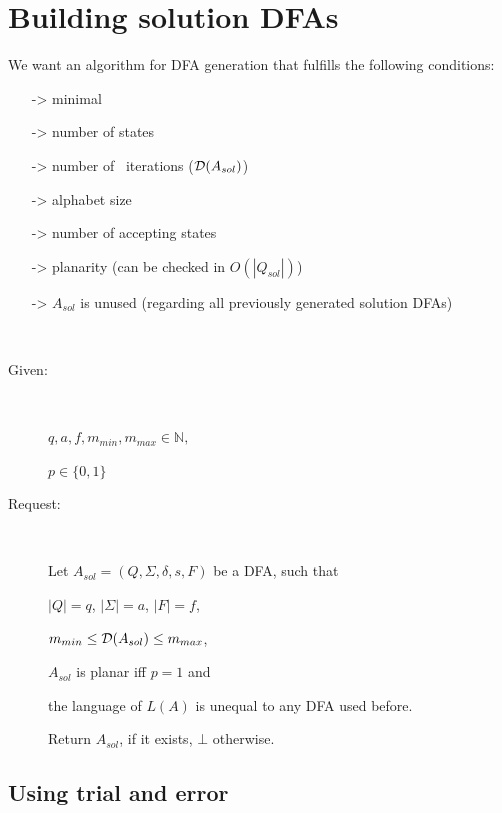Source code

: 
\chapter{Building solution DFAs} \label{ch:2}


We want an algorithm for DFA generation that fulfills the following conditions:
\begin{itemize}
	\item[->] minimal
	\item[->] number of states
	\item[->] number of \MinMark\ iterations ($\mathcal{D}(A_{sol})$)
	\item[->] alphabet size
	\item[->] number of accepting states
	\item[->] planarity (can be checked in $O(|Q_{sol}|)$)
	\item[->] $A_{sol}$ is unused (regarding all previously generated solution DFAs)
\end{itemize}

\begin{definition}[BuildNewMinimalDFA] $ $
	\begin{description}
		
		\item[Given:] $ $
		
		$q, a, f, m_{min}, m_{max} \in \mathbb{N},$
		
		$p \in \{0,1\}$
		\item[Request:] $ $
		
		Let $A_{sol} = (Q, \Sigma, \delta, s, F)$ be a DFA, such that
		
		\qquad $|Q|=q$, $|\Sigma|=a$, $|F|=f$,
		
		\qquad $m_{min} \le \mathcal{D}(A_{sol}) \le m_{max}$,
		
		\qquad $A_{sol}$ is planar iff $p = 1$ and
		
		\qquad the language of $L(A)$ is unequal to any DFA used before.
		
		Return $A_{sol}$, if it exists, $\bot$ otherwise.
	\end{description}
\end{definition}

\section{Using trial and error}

# # #

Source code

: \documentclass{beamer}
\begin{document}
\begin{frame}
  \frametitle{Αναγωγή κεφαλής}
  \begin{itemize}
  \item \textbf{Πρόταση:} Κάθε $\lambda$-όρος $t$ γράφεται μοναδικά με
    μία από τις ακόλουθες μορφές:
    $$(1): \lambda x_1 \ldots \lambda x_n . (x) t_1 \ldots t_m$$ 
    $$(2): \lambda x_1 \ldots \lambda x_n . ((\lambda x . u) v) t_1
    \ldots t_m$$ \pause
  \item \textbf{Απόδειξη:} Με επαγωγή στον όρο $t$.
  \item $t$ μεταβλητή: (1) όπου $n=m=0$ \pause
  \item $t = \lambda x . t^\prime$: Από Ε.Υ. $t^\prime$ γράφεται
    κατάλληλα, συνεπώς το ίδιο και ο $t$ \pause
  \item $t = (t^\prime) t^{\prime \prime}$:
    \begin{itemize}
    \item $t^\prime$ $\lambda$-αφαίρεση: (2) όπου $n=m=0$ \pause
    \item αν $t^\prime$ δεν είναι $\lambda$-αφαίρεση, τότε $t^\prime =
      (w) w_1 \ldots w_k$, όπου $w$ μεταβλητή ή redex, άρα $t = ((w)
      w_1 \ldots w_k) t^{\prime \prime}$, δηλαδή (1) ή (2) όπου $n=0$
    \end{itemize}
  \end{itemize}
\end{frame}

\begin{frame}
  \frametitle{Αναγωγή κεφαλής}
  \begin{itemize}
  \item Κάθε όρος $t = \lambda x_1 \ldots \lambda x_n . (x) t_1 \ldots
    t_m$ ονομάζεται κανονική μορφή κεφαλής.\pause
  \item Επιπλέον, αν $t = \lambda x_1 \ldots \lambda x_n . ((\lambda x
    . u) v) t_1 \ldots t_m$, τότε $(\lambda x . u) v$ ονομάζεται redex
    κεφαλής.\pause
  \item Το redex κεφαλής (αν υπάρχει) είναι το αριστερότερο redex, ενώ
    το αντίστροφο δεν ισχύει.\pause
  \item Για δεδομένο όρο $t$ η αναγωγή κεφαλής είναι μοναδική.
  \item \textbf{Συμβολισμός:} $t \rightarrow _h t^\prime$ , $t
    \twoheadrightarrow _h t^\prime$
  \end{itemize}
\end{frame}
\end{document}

# # #

Every line above in which the word "DFAs" occurs needs to be copied.

> [TASK OUTPUT]
\chapter{Building solution DFAs} \label{ch:2}
	\item[->] $A_{sol}$ is unused (regarding all previously generated solution DFAs)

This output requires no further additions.